After a Texas DWI, there are a few different ways you may end up with an ignition interlock device (IID). Most commonly, you may have an IID requirement if you are found guilty of operating a motor vehicle with a blood alcohol content (BAC) level over 0.08 percent. You can also end up with one if you refuse to have your breath tested by an officer during the course of your Texas DWI traffic stop. That refusal violates the implied consent laws in the state and can be used as probable cause to further investigate your level of intoxication… setting you down the road to an arrest, hearing, possible conviction and an interlock device, no matter the outcome.
Texas recently updated its law to allow ignition interlock devices for all DWI offenders, too.

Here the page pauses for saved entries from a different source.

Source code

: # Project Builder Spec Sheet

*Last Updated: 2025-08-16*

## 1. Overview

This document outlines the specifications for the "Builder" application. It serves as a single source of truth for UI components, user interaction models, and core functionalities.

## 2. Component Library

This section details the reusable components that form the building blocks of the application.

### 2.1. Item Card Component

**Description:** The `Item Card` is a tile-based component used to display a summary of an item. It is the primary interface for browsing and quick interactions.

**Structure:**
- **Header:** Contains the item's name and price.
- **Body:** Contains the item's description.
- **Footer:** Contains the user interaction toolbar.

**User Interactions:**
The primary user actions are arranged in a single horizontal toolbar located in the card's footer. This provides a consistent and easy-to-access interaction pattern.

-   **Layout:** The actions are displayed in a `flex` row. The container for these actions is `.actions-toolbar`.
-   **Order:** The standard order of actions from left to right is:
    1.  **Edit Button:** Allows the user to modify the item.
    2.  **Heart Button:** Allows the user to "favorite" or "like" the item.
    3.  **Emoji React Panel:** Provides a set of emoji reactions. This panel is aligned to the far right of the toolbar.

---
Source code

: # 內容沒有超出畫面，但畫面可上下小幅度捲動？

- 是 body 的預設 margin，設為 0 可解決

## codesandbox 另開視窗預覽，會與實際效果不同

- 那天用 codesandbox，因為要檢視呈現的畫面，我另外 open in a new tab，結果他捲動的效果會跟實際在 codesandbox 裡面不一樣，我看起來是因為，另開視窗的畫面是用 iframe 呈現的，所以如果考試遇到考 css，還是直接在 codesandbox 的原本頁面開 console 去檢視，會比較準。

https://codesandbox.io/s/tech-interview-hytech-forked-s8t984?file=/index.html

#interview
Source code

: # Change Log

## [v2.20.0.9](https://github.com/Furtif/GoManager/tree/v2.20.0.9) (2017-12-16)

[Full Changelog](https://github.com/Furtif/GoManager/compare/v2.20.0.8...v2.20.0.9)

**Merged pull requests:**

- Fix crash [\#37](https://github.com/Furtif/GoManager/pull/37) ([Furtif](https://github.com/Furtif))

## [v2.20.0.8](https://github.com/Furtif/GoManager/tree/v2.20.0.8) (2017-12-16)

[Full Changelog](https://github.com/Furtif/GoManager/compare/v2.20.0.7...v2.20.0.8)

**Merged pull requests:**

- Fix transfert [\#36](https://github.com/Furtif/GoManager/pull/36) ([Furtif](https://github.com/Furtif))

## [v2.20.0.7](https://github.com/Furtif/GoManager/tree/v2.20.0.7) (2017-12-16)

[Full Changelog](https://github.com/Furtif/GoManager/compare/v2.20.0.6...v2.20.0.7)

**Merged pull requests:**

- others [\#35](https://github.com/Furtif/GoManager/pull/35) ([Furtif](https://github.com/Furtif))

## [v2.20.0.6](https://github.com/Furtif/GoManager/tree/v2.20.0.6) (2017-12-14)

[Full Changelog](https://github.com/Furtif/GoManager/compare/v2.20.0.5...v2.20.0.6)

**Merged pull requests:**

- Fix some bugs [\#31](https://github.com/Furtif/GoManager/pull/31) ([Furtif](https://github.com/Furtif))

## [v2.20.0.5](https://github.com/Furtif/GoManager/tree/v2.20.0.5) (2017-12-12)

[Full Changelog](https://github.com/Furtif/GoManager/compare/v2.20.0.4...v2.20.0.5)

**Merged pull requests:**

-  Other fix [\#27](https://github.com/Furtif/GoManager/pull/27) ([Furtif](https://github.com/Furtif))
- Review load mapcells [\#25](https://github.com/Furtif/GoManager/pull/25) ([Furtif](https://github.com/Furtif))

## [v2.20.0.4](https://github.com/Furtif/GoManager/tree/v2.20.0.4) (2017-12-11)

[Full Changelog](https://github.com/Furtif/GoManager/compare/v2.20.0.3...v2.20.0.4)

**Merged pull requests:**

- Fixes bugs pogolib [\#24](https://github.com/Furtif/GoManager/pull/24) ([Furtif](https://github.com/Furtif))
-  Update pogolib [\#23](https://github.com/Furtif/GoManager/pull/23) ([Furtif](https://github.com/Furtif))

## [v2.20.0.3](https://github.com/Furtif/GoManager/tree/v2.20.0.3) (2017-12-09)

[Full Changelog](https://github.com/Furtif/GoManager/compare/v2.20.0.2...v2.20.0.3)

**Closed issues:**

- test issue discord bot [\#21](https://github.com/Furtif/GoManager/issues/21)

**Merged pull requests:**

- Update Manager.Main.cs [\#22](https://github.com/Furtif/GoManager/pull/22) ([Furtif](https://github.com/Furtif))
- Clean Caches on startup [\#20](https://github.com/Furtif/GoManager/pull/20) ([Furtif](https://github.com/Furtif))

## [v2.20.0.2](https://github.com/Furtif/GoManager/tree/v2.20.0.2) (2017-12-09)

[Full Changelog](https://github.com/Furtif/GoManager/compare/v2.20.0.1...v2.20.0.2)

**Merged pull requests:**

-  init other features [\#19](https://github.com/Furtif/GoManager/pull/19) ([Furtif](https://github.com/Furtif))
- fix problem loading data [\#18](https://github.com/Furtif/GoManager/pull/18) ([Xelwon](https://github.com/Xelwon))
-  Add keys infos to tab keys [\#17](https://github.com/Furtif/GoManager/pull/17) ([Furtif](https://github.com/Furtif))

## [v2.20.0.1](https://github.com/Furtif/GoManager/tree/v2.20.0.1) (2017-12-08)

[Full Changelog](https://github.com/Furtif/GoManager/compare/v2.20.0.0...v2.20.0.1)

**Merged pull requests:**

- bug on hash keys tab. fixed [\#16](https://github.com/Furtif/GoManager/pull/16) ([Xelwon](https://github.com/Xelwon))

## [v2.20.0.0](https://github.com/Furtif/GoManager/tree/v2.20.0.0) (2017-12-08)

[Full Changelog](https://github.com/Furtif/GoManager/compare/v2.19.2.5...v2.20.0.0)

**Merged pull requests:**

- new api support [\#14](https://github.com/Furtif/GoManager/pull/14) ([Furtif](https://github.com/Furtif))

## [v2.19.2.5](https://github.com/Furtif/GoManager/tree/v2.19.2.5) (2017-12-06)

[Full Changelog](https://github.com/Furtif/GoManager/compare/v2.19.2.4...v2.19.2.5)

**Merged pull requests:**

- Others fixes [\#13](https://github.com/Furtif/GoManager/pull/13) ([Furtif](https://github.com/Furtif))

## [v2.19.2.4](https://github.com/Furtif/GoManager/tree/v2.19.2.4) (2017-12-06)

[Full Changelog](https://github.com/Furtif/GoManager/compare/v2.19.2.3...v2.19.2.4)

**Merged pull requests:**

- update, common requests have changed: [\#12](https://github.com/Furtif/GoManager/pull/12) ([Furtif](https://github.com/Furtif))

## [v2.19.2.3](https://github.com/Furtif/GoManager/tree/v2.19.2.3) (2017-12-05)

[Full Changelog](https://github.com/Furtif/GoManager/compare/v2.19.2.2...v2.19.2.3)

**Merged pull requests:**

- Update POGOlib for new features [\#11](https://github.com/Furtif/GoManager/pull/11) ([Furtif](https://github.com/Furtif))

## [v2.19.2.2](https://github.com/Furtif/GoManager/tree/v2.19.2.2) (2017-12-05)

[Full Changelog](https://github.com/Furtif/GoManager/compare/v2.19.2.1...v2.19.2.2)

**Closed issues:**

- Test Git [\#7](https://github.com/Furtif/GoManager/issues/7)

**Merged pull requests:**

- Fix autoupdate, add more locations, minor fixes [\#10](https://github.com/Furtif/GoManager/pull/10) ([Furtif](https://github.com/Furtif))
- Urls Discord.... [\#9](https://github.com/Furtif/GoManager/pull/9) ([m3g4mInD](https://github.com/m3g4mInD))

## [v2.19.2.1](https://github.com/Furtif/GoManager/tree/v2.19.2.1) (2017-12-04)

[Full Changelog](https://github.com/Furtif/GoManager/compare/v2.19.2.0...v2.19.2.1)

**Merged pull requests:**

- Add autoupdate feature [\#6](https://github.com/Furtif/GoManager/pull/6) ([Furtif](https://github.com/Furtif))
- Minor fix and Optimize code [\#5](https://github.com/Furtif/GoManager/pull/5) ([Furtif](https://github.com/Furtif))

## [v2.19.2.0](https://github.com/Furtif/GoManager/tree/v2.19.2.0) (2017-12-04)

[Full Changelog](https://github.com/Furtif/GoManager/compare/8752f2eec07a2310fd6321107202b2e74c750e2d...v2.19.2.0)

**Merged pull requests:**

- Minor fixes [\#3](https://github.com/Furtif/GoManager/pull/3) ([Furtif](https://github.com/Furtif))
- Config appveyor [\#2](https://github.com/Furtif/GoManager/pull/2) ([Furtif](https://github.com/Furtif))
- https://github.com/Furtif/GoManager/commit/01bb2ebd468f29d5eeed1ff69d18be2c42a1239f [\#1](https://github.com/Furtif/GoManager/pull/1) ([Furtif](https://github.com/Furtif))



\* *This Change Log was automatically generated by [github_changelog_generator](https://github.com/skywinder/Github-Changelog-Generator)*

A Texas DWI is a big deal, and that’s why the state has moved forward with interventions like an ignition interlock. The devices allow an offender to retain more freedom to drive under a restricted license, helping keep work and family obligations stay in motion.
It may be frustrating to cope with an ignition interlock system at first, but most people enjoy their freedom to drive a lot more than the alternative. A Texas DWI is taken very seriously, as well as with a grain of salt. People do make mistakes and are often given the least restrictive environment in order to maintain a positive outlook – that’s another benefit to the device. Whether you are facing the administrative consequences for refusing the breathalyzer, or judicial conviction, your right to an ignition interlock is also your ticket to a speedier recovery after a DWI.
During a Texas DWI stop, you can refuse a police breathalyzer, just know that the outcome won’t be a “get out of jail free” card. You’ll still lose your license, and will need an ignition interlock to restore your restricted privileges and have even more steps to take to get past your drunk driving mistake.